Ashok Radhakissoon : « Un jour noir pour la démocratie »
L’ancien président de l’ICTA, Me Ashok Radhakissoon, exprime son indignation face à ce qu’il considère comme une entrave sans précédent à la liberté d’expression. Pour Ashok Radhakissoon, la suspension constitue une atteinte à la démocratie mauricienne. « C’est une décision extrêmement grave que l’ICTA a prise », avance-t-il. Depuis l’indépendance, Maurice a mis en place de nombreuses mesures pour renforcer les libertés individuelles, notamment en réduisant les coûts des SMS et de l’Internet pour favoriser l’accès à l’information et la libre expression. Selon lui, « c’est ce qui constitue notre capital-liberté », et cette décision vient menotter cette liberté, « les mains derrière le dos ».
Me Ashok Radhakissoon va plus loin en qualifiant cette directive de « censure de l’information ». Pour lui, « c’est un jour noir pour la démocratie ». Il est d’avis que l’ICTA aurait dû consulter les opérateurs de télécommunications avant de prendre une telle décision. « Il faut savoir que, selon la loi des télécommunications, le ministre de tutelle peut donner des directives d’ordre général, mais celles-ci ne doivent pas être en contradiction avec l’ICTA Act, qui a été créé pour protéger la liberté d’expression », précise l’avocat.

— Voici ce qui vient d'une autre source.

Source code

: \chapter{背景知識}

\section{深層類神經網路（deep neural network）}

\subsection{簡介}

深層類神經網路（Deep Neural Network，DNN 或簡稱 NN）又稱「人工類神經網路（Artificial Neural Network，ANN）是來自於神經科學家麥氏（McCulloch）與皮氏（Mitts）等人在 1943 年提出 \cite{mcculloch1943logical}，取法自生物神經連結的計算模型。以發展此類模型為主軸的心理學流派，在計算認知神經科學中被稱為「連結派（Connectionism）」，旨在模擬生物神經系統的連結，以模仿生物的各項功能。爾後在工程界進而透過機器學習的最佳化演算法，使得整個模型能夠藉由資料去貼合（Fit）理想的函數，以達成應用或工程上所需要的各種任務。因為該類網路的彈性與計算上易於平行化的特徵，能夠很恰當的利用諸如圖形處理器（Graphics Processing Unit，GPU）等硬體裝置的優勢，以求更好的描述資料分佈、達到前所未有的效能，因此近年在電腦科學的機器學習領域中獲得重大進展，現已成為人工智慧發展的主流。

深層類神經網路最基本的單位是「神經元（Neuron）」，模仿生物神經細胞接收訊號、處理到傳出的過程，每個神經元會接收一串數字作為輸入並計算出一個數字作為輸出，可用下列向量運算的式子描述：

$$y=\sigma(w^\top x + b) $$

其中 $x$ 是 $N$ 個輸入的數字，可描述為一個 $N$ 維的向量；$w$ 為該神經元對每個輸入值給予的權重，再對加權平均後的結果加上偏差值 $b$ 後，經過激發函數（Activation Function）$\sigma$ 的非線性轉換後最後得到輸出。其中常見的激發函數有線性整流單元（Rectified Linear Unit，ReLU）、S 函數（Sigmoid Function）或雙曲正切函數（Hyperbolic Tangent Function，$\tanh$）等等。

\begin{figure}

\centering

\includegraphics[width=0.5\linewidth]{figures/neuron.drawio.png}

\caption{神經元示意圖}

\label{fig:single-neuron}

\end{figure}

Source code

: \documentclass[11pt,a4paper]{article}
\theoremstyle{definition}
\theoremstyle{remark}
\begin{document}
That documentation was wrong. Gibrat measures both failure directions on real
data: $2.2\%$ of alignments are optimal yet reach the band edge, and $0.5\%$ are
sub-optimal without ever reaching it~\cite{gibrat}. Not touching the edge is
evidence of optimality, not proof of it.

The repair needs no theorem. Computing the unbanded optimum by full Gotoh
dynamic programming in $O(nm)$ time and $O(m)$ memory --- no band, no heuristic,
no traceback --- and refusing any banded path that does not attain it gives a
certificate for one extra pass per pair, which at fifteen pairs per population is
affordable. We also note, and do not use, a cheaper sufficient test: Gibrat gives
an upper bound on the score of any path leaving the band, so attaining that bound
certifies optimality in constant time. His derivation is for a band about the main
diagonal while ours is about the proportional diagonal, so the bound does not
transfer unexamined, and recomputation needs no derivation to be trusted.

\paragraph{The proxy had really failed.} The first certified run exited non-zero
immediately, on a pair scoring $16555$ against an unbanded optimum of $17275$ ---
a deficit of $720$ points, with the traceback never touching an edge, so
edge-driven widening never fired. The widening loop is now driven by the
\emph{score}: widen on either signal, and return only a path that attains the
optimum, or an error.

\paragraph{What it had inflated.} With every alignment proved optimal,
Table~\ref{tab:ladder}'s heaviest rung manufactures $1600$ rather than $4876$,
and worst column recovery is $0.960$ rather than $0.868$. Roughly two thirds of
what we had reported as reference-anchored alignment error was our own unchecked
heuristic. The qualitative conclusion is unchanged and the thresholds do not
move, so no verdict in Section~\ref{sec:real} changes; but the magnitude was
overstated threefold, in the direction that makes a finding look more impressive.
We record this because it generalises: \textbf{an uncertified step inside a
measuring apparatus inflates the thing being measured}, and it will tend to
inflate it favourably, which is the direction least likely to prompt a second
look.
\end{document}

Pour lui, cette décision cache d’autres motifs. « Le communiqué évoque la sécurité nationale sans nous dire précisément quel est le danger pour celle-ci. Pour moi, c'est fait pour protéger certaines personnes des hautes sphères qui se sentent menacées ». Selon Me Ashok Radhakissoon, la directive n’est qu’une réponse aux pressions de certaines personnes influentes. « Vingt-deux ans après la libéralisation des ondes, je suis outré. Ce sont des actes hautement condamnables. J’espère que ceux qui nous gouvernent vont se ressaisir. C’est l’image du pays qui en prend un coup avec cette affaire. C’est notre vitrine démocratique qui risque d’être brisée. »
Cyberterrorisme : une peine allant jusqu’à vingt ans de prison
Me Yuvir Bandhu, explique que toute personne qui accède ou fait accéder intentionnellement à un système ou à un réseau informatique dans le but de commettre un acte de terrorisme commet un délit. C’est en vertu de l’article 20 de « The Cybersecurity Act and Cybercrime Act » de 2021. La personne est passible, en cas de condamnation, d’une amende n’excédant pas Rs 1 million et d’une peine de prison n’excédant pas vingt ans. La définition de l’acte de terrorisme a la même signification que dans la loi de Prevention of Terrorism Act 2002, explique l’avocat. Soit des activités « qui menacent la sécurité nationale ou la sécurité publique ». Plus précisément, dit-il, un acte de terrorisme comprend les actions visant à « intimider la population, à contraindre le gouvernement ou à déstabiliser les institutions publiques, lorsque ces actions impliquent des violences graves, des menaces ou une mise en danger de la vie, des biens ou des infrastructures essentielles ».
Me Yuvir Bandhu : « une décision clairement politique »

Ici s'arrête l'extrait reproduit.